But i can see my Cuppler turning when the z goes down.

At 0:44 you can see the step it makes.
The Black wire you see in the Video goes directly to PE.
In the video i touch the Aluminium and after that the Spindel Housing.
When i touch the Spindle, something happens and i dont know why.
I used the 4th Contact on Top of the Spindle to ground it.
I can Check with a multimeter between PE and the Spindle and i have contact.

Sorry for my Shaky Hands.

By doing a search I see we have a few people on here with a Tillboard. I am not so sure about that board. I cannot be of much help. You definitely have something odd going on there.

I think it is a communication issue. Somehow the ground wire is communicating to the board.
(Just my GUESS.) I think you need someone familiar with that board!

Do you have a router or something to try to see if it is the spindle causing the interference?

I also am not sure, but are all tools grounded in Germany?

Sady i have nothing else to test it with.
Normally everything should be grounded in germany with a metall case.
Its Strange that giving the spindle “More” PE does anything…

so I do I.t. for a living. One thing I can think of. The communication between pc and the board, is it away from anything it might get interference from?

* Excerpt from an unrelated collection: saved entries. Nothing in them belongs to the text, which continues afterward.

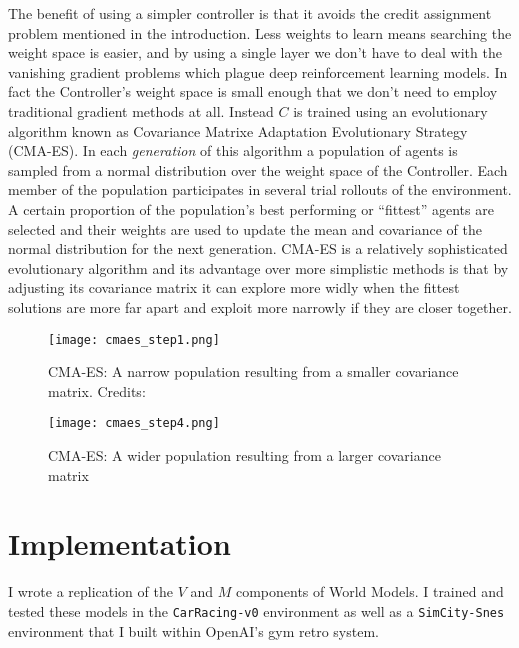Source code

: \documentclass{article}
\numberwithin{figure}{section}
\theoremstyle{definition}
\begin{document}
The benefit of using a simpler controller is that it avoids the credit assignment problem mentioned in the introduction.
Less weights to learn means searching the weight space is easier, and by using a single layer we don't have to deal with the vanishing gradient problems which plague deep reinforcement learning models.
In fact the Controller's weight space is small enough that we don't need to employ traditional gradient methods at all.
Instead $C$ is trained using an evolutionary algorithm known as Covariance Matrixe Adaptation Evolutionary Strategy (CMA-ES).
In each \textit{generation} of this algorithm a population of agents is sampled from a normal distribution over the weight space of the Controller.
Each member of the population participates in several trial rollouts of the environment.
A certain proportion of the population's best performing or ``fittest'' agents are selected and their weights are used to update the mean and covariance of the normal distribution for the next generation.
CMA-ES is a relatively sophisticated evolutionary algorithm and its advantage over more simplistic methods is that by adjusting its covariance matrix it can explore more widly when the fittest solutions are more far apart and exploit more narrowly if they are closer together.


\begin{figure}[h]
  \centering
  \begin{minipage}{0.4\textwidth}
      \centering
      \texttt{[image: cmaes\_step1.png]} %
      \caption{CMA-ES: A narrow population resulting from a smaller covariance matrix. Credits: }%
  \end{minipage}\hfill
  \begin{minipage}{0.4\textwidth}
      \centering
      \texttt{[image: cmaes\_step4.png]} %
      \caption{CMA-ES: A wider population resulting from a larger covariance matrix} %
  \end{minipage}
\end{figure}




\section{Implementation}
I wrote a replication of the $V$ and $M$ components of World Models.
I trained and tested these models in the \texttt{CarRacing-v0} environment as well as a \texttt{SimCity-Snes} environment that I built within OpenAI's gym retro system. %
\end{document}
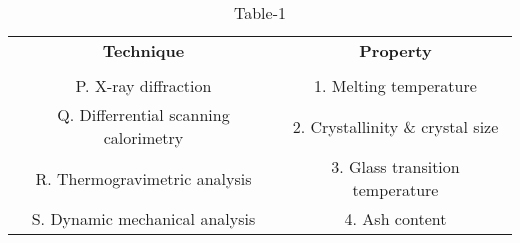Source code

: \begin{table}[htbp]
  \centering
  \caption{Table-1}
  \label{table1}
  \begin{tabular}{cc}
  \textbf{Technique} & \textbf{Property} \\ \\
    P. X-ray diffraction & 1. Melting temperature \\
    Q. Differrential scanning calorimetry & 2. Crystallinity \& crystal size \\
    R. Thermogravimetric analysis & 3. Glass transition temperature \\
    S. Dynamic mechanical analysis & 4. Ash content \\
    
  \end{tabular}
\end{table}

The only things that are running when i do this tests are:
The Frequenz converter
My Laptop (tested it with another tablet and a 3. pc)
The Tillboard
The Waterpump
and the 24v power supply.

No. :slightly_smiling_face: Only brown and blue cables as well. It does make sense to ground some things like a spindle though.

I cannot tell, but it looks like the aluminum is on aluminum or metal. Put the part you are machining on something that will insulate it. Rubber, wood, anything non conductive, and does it still do it?

Most of the mpcnc’s have wood as the base.

Sadly its a wood table.
And the Plate its on, is wood too.



Here a pictures of Everything.
I thougt of turn off the Waterpump to see if it maks a difference.
When i put the cable from the pump back in the wallet. The Spindle moves a bit.
I dont know what to do. It doesnt look that great at the moment. Its Just to test.
Some cable changed in testing and soldered back on.
After everything works, it gets in a nice enclosure where no dust or anything can come near it.
And no the chunks from testing are not the Problem. It was before :frowning:
Are my cables not thick enough?
Should i buy new cables and build the clean enclosure before?

I can make a picture how everything is connect in photoshop. maybe i did somethin wrong?

I really need help, please :frowning:

I am out of ideas. @Ryan @jeffeb3 @jamiek any of you all stars?? Wood works aluminum does not.

i will make u a picture now to hope to understand my setup :slight_smile: Maybe u see instant whats wrong

Unfortunately, some of those spindles are terribly electrically noisy.

If grounding the workpiece makes it worse you have a big problem. I would start with testing things with a multimeter to see if you can track down stray voltages. From the ground pin to anything you can safely probe.

You need to clean up the board wiring, having wires cross over each other and all the components is not a good idea, and any wires related to the spindle need to be completely separate. They should not be bundled with other wires (ideally cross other wires at 90 degrees). Some spindles are really nasty. Getting shielded spindle wires and grounding the shielding at one end is also best practice.